Catalogue merging allows you to combine earthquake data from multiple sources into a unified, comprehensive catalogue. This is essential for:

  • Combining regional and national catalogues

  • Integrating historical and modern data

  • Comparing independent analyses of the same events

  • Creating research-ready datasets from multiple sources

Key platform features include:

  • 🆕 Quality-Based Strategy (Recommended): A new merge strategy that scores every duplicate event on a 0–100 point index (station count, azimuthal gap, location error, magnitude uncertainty, magnitude type, review status) and keeps the highest-scoring event. This is a user-selectable option — see Merge Strategies below.

  • Automated Duplicate Detection: Matches events across catalogues using time, location, and magnitude criteria.

  • Complete Provenance: Tracks the source of every event in the merged result.

  • Configurable Thresholds: Adjust matching parameters for different data types.

The platform also applies underlying algorithm improvements. Some run for every strategy, others are specific to the Average strategy:

  • Date Line Normalisation (all strategies): Spatial matching near ±180° uses unit-vector averaging to avoid arithmetic errors in the Pacific region.

  • Validation Gates (all strategies): Rejects physically inconsistent duplicate groups before any strategy is applied (e.g., an M4.0 matched against an M7.0, or a group spanning > 200 km).

  • Magnitude Hierarchy (Average strategy): Uses the ISC standard (Mw > Ms > mb > ML) when computing averages, preventing saturation errors from mixing incompatible scales. Other strategies keep the winning event’s existing magnitude unchanged.

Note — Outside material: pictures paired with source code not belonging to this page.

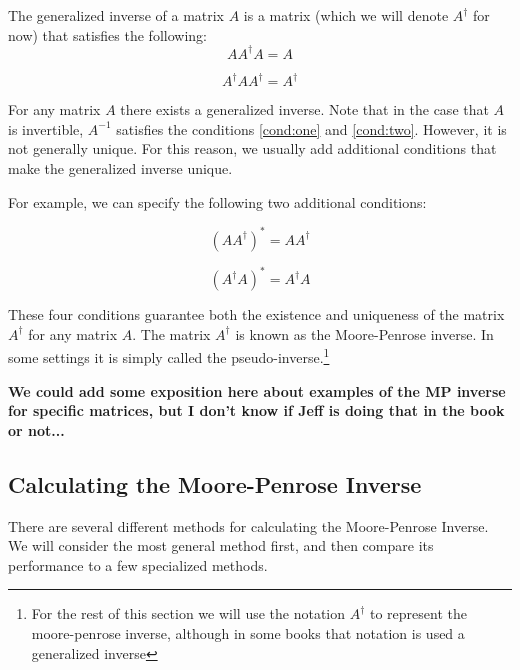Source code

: 
 
The generalized inverse of a matrix $A$ is a matrix (which we will denote $A^\dagger$ for now) that satisfies the following:
\begin{equation} \label{cond:one}
AA^\dagger A = A 
\end{equation}

\begin{equation} \label{cond:two}
A^\dagger A A^\dagger = A^\dagger 
\end{equation}

For any matrix $A$ there exists a generalized inverse. Note that in the case that $A$ is invertible, $A^{-1}$ satisfies the conditions \ref{cond:one} and \ref{cond:two}. However, it is not generally unique. For this reason, we usually add additional conditions that make the generalized inverse unique.

For example, we can specify the following two additional conditions:

\begin{equation} \label{cond:three}
(AA^\dagger)^* = AA^\dagger
\end{equation}

\begin{equation} \label{cond:four}
(A^\dagger A)^* = A^\dagger A
\end{equation}

These four conditions guarantee both the existence and uniqueness of the matrix $A^\dagger$ for any matrix $A$. The matrix $A^\dagger$ is known as the Moore-Penrose inverse. In some settings it is simply called the pseudo-inverse.\footnote{For the rest of this section we will use the notation $A^\dagger$ to represent the moore-penrose inverse, although in some books that notation is used a generalized inverse}

{\bf We could add some exposition here about examples of the MP inverse for specific matrices, but I don't know if Jeff is doing that in the book or not...}

\subsection{Calculating the Moore-Penrose Inverse}

There are several different methods for calculating the Moore-Penrose Inverse. We will consider the most general method first, and then compare its performance to a few specialized methods.

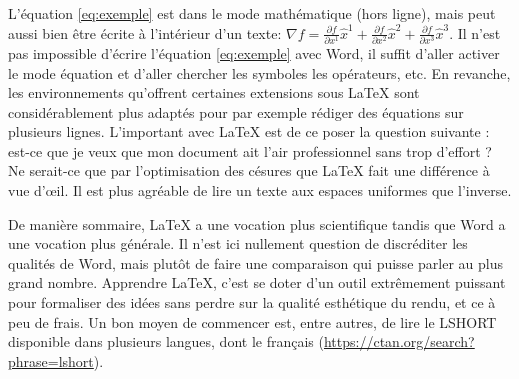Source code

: 	L'équation \ref{eq:exemple} est dans le mode mathématique (hors ligne), mais peut aussi bien être écrite à l'intérieur d'un texte:
	\(
	\nabla f =%
	\frac{\partial f}{\partial x^1}\widehat{x}^1%
	+\frac{\partial f}{\partial x^2}\widehat{x}^2%
	+\frac{\partial f}{\partial x^3}\widehat{x}^3
	\).
	Il n'est pas impossible d'écrire l'équation \ref{eq:exemple} avec Word, il suffit d'aller activer le mode équation et d'aller chercher les symboles les opérateurs, etc. En revanche, les environnements qu'offrent certaines extensions sous \LaTeX{} sont considérablement plus adaptés pour par exemple rédiger des équations sur plusieurs lignes. L'important avec \LaTeX{} est de ce poser la question suivante : est-ce que je veux que mon document ait l'air professionnel sans trop d'effort ? Ne serait-ce que par l'optimisation des césures que \LaTeX{} fait une différence à vue d'\oe il. Il est plus agréable de lire un texte aux espaces uniformes que l'inverse.
	\par De manière sommaire, \LaTeX{} a une vocation plus scientifique tandis que Word a une vocation plus générale. Il n'est ici nullement question de discréditer les qualités de Word, mais plutôt de faire une comparaison qui puisse parler au plus grand nombre. Apprendre \LaTeX, c'est se doter d'un outil extrêmement puissant pour formaliser des idées sans perdre sur la qualité esthétique du rendu, et ce à peu de frais. Un bon moyen de commencer est, entre autres, de lire le LSHORT disponible dans plusieurs langues, dont le français (\url{https://ctan.org/search?phrase=lshort}).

  • Depth Uncertainty Selection (Average strategy): Selects the depth with the lowest reported uncertainty rather than a simple mean. Other strategies inherit depth directly from the winning event.

Merge Process Overview

        flowchart TD
    subgraph Inputs ["Input Catalogues"]
        A["Catalogue A"]
        B["Catalogue B"]
        C["Catalogue C"]
    end

    Combine["COMBINE ALL EVENTS"]
    Detect["DETECT DUPLICATES<br/>(time + location + magnitude)"]
    Resolve["RESOLVE CONFLICTS<br/>(apply selected merge strategy)"]
    Result["MERGED CATALOGUE<br/>(unique events with provenance)"]

    A & B & C --> Combine
    Combine --> Detect
    Detect --> Resolve
    Resolve --> Result
    

Understanding Duplicates

What Makes Events Duplicates?

Two events are considered duplicates if they likely represent the same earthquake recorded in different catalogues. The platform uses three criteria, with default thresholds and association logic based on international standards for global and regional earthquake association (Storchak et al., 2013; Benz et al., 2019):

Criterion

Default Threshold

Rationale

Time

± 60 seconds

Origin times may differ due to analysis methods

Distance

≤ 50 km

Locations vary based on velocity models and data

Magnitude

≤ 0.5

Different scales and stations affect magnitude

All three criteria must be met for events to be considered duplicates.

Why Duplicates Occur

Different catalogues may have different:

  • Seismic networks: Regional vs. global station coverage

  • Velocity models: Affect calculated locations

  • Magnitude scales: ML, Mw, mb produce different values

  • Analysis procedures: Automatic vs. manual processing

  • Update schedules: Preliminary vs. final solutions

Example Duplicate Detection

Catalogue A: 2024-01-15 10:30:45, M4.5, -41.50, 174.20
Catalogue B: 2024-01-15 10:30:47, M4.6, -41.51, 174.21

Time difference:    2 seconds   (< 60s threshold) ✓
Distance:           1.4 km      (< 50km threshold) ✓
Magnitude diff:     0.1         (< 0.5 threshold) ✓

Result: These are duplicates (same earthquake)

Merge Strategies

Choose the strategy that best fits your use case:

Strategy Decision Guide

        flowchart TD
    Start{"Do you want the<br/>best scientific result?"} -- YES --> Quality["Use Quality-Based<br/>(Recommended)"]
    Start -- NO --> Auth{"Do you have one<br/>authoritative source?"}

    Auth -- YES --> Priority["Use Priority-Based"]
    Auth -- NO --> Recent{"Do your duplicate events<br/>have different origin times<br/>and newer = more reliable?"}

    Recent -- YES --> Newest["Use Newest Data"]
    Recent -- NO --> Matter{"Which matters more?"}

    Matter -- "Metadata completeness" --> Complete["Use Most Complete"]
    Matter -- "Statistical accuracy" --> Average["Use Average Values"]
    

Priority-Based Strategy

How it works:

  • You designate one catalogue as “primary”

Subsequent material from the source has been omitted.